### Brief
Reproduce the records that follow exactly as they are written.

### Source texts of formatted documents
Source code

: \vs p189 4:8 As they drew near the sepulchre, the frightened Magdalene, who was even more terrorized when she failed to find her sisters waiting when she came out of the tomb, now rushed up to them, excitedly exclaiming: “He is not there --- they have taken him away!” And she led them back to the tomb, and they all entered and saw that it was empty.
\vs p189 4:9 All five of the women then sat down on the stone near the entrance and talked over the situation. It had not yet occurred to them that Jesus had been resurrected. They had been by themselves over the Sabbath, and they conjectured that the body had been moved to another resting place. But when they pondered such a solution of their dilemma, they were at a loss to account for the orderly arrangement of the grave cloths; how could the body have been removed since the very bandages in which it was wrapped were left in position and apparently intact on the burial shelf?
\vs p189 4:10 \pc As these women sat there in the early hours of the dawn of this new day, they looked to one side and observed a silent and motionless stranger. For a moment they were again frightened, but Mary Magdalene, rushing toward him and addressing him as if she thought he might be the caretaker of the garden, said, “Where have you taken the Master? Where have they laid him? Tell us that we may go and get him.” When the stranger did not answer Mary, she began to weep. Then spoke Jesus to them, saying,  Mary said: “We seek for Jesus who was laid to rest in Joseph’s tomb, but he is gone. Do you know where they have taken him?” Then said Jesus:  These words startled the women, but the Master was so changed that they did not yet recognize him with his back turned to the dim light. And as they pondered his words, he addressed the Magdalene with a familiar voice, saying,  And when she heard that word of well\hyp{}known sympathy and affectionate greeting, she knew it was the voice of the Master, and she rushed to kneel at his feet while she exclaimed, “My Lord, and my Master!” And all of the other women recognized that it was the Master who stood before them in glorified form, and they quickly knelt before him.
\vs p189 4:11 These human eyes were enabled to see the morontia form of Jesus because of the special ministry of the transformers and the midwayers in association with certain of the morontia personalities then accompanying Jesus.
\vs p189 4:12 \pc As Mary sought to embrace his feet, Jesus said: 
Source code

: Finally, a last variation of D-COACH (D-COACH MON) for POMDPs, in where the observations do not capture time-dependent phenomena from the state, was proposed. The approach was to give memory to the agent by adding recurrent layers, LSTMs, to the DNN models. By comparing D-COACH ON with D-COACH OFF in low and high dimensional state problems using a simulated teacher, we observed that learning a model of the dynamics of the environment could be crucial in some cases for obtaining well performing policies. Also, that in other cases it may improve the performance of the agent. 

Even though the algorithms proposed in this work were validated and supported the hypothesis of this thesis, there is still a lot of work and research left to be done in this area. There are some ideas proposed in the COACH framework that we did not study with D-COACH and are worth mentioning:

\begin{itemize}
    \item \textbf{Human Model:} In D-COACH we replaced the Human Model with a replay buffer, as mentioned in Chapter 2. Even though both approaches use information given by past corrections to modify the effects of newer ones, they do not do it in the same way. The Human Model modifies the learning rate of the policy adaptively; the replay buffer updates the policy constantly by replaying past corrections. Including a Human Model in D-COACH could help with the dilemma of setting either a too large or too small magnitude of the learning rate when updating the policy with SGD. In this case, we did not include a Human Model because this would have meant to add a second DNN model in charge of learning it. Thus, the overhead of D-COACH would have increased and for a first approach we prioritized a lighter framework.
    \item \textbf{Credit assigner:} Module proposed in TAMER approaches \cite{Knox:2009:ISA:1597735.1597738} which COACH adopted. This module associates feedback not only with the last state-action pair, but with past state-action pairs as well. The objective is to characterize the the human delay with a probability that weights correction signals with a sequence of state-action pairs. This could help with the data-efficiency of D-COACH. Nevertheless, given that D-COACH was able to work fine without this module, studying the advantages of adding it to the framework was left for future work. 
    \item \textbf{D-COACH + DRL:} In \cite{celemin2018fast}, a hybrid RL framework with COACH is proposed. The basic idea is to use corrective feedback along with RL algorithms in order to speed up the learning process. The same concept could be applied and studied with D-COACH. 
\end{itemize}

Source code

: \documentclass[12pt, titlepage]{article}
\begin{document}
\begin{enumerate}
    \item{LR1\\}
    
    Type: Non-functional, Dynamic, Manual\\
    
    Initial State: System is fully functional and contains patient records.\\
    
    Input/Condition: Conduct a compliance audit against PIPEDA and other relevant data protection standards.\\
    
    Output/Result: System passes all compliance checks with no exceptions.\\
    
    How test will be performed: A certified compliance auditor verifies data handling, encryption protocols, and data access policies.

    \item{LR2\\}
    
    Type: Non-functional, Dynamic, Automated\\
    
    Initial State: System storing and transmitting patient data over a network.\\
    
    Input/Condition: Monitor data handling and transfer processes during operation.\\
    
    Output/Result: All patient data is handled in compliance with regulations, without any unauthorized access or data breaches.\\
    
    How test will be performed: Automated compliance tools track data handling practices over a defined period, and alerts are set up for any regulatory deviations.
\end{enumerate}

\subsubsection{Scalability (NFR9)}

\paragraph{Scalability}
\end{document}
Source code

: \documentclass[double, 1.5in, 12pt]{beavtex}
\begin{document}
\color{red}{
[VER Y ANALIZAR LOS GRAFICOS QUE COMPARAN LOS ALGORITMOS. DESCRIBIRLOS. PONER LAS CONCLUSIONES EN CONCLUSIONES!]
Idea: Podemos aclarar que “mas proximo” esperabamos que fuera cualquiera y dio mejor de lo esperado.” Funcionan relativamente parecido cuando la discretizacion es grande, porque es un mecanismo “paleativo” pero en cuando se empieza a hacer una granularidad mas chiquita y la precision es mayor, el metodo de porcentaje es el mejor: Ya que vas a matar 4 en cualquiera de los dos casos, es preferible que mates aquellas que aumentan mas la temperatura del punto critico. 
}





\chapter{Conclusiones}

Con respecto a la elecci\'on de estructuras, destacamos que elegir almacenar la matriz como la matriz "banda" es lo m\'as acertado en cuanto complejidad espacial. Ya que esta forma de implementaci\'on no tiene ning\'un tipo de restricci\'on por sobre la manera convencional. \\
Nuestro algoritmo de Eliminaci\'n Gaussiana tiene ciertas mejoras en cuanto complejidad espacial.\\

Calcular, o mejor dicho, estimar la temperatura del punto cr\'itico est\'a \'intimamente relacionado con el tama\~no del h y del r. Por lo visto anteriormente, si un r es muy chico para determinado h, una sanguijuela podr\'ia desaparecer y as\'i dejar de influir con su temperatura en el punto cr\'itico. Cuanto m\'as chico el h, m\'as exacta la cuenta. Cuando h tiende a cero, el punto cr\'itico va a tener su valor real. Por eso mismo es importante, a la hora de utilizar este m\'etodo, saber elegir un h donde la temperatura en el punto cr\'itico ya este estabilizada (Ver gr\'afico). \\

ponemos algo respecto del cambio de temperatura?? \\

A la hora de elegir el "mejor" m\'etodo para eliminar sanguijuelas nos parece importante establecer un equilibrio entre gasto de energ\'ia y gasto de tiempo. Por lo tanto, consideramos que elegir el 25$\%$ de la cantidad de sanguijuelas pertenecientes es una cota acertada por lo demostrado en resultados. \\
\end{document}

### Answer section
Source code

: \vs p189 4:8 As they drew near the sepulchre, the frightened Magdalene, who was even more terrorized when she failed to find her sisters waiting when she came out of the tomb, now rushed up to them, excitedly exclaiming: “He is not there --- they have taken him away!” And she led them back to the tomb, and they all entered and saw that it was empty.
\vs p189 4:9 All five of the women then sat down on the stone near the entrance and talked over the situation. It had not yet occurred to them that Jesus had been resurrected. They had been by themselves over the Sabbath, and they conjectured that the body had been moved to another resting place. But when they pondered such a solution of their dilemma, they were at a loss to account for the orderly arrangement of the grave cloths; how could the body have been removed since the very bandages in which it was wrapped were left in position and apparently intact on the burial shelf?
\vs p189 4:10 \pc As these women sat there in the early hours of the dawn of this new day, they looked to one side and observed a silent and motionless stranger. For a moment they were again frightened, but Mary Magdalene, rushing toward him and addressing him as if she thought he might be the caretaker of the garden, said, “Where have you taken the Master? Where have they laid him? Tell us that we may go and get him.” When the stranger did not answer Mary, she began to weep. Then spoke Jesus to them, saying,  Mary said: “We seek for Jesus who was laid to rest in Joseph’s tomb, but he is gone. Do you know where they have taken him?” Then said Jesus:  These words startled the women, but the Master was so changed that they did not yet recognize him with his back turned to the dim light. And as they pondered his words, he addressed the Magdalene with a familiar voice, saying,  And when she heard that word of well\hyp{}known sympathy and affectionate greeting, she knew it was the voice of the Master, and she rushed to kneel at his feet while she exclaimed, “My Lord, and my Master!” And all of the other women recognized that it was the Master who stood before them in glorified form, and they quickly knelt before him.
\vs p189 4:11 These human eyes were enabled to see the morontia form of Jesus because of the special ministry of the transformers and the midwayers in association with certain of the morontia personalities then accompanying Jesus.
\vs p189 4:12 \pc As Mary sought to embrace his feet, Jesus said: 
Source code

: Finally, a last variation of D-COACH (D-COACH MON) for POMDPs, in where the observations do not capture time-dependent phenomena from the state, was proposed. The approach was to give memory to the agent by adding recurrent layers, LSTMs, to the DNN models. By comparing D-COACH ON with D-COACH OFF in low and high dimensional state problems using a simulated teacher, we observed that learning a model of the dynamics of the environment could be crucial in some cases for obtaining well performing policies. Also, that in other cases it may improve the performance of the agent. 

Even though the algorithms proposed in this work were validated and supported the hypothesis of this thesis, there is still a lot of work and research left to be done in this area. There are some ideas proposed in the COACH framework that we did not study with D-COACH and are worth mentioning:

\begin{itemize}
    \item \textbf{Human Model:} In D-COACH we replaced the Human Model with a replay buffer, as mentioned in Chapter 2. Even though both approaches use information given by past corrections to modify the effects of newer ones, they do not do it in the same way. The Human Model modifies the learning rate of the policy adaptively; the replay buffer updates the policy constantly by replaying past corrections. Including a Human Model in D-COACH could help with the dilemma of setting either a too large or too small magnitude of the learning rate when updating the policy with SGD. In this case, we did not include a Human Model because this would have meant to add a second DNN model in charge of learning it. Thus, the overhead of D-COACH would have increased and for a first approach we prioritized a lighter framework.
    \item \textbf{Credit assigner:} Module proposed in TAMER approaches \cite{Knox:2009:ISA:1597735.1597738} which COACH adopted. This module associates feedback not only with the last state-action pair, but with past state-action pairs as well. The objective is to characterize the the human delay with a probability that weights correction signals with a sequence of state-action pairs. This could help with the data-efficiency of D-COACH. Nevertheless, given that D-COACH was able to work fine without this module, studying the advantages of adding it to the framework was left for future work. 
    \item \textbf{D-COACH + DRL:} In \cite{celemin2018fast}, a hybrid RL framework with COACH is proposed. The basic idea is to use corrective feedback along with RL algorithms in order to speed up the learning process. The same concept could be applied and studied with D-COACH. 
\end{itemize}

Source code

: \documentclass[12pt, titlepage]{article}
\begin{document}
\begin{enumerate}
    \item{LR1\\}
    
    Type: Non-functional, Dynamic, Manual\\
    
    Initial State: System is fully functional and contains patient records.\\
    
    Input/Condition: Conduct a compliance audit against PIPEDA and other relevant data protection standards.\\
    
    Output/Result: System passes all compliance checks with no exceptions.\\
    
    How test will be performed: A certified compliance auditor verifies data handling, encryption protocols, and data access policies.

    \item{LR2\\}
    
    Type: Non-functional, Dynamic, Automated\\
    
    Initial State: System storing and transmitting patient data over a network.\\
    
    Input/Condition: Monitor data handling and transfer processes during operation.\\
    
    Output/Result: All patient data is handled in compliance with regulations, without any unauthorized access or data breaches.\\
    
    How test will be performed: Automated compliance tools track data handling practices over a defined period, and alerts are set up for any regulatory deviations.
\end{enumerate}

\subsubsection{Scalability (NFR9)}

\paragraph{Scalability}
\end{document}
Source code

: \documentclass[double, 1.5in, 12pt]{beavtex}
\begin{document}
\color{red}{
[VER Y ANALIZAR LOS GRAFICOS QUE COMPARAN LOS ALGORITMOS. DESCRIBIRLOS. PONER LAS CONCLUSIONES EN CONCLUSIONES!]
Idea: Podemos aclarar que “mas proximo” esperabamos que fuera cualquiera y dio mejor de lo esperado.” Funcionan relativamente parecido cuando la discretizacion es grande, porque es un mecanismo “paleativo” pero en cuando se empieza a hacer una granularidad mas chiquita y la precision es mayor, el metodo de porcentaje es el mejor: Ya que vas a matar 4 en cualquiera de los dos casos, es preferible que mates aquellas que aumentan mas la temperatura del punto critico. 
}





\chapter{Conclusiones}

Con respecto a la elecci\'on de estructuras, destacamos que elegir almacenar la matriz como la matriz "banda" es lo m\'as acertado en cuanto complejidad espacial. Ya que esta forma de implementaci\'on no tiene ning\'un tipo de restricci\'on por sobre la manera convencional. \\
Nuestro algoritmo de Eliminaci\'n Gaussiana tiene ciertas mejoras en cuanto complejidad espacial.\\

Calcular, o mejor dicho, estimar la temperatura del punto cr\'itico est\'a \'intimamente relacionado con el tama\~no del h y del r. Por lo visto anteriormente, si un r es muy chico para determinado h, una sanguijuela podr\'ia desaparecer y as\'i dejar de influir con su temperatura en el punto cr\'itico. Cuanto m\'as chico el h, m\'as exacta la cuenta. Cuando h tiende a cero, el punto cr\'itico va a tener su valor real. Por eso mismo es importante, a la hora de utilizar este m\'etodo, saber elegir un h donde la temperatura en el punto cr\'itico ya este estabilizada (Ver gr\'afico). \\

ponemos algo respecto del cambio de temperatura?? \\

A la hora de elegir el "mejor" m\'etodo para eliminar sanguijuelas nos parece importante establecer un equilibrio entre gasto de energ\'ia y gasto de tiempo. Por lo tanto, consideramos que elegir el 25$\%$ de la cantidad de sanguijuelas pertenecientes es una cota acertada por lo demostrado en resultados. \\
\end{document}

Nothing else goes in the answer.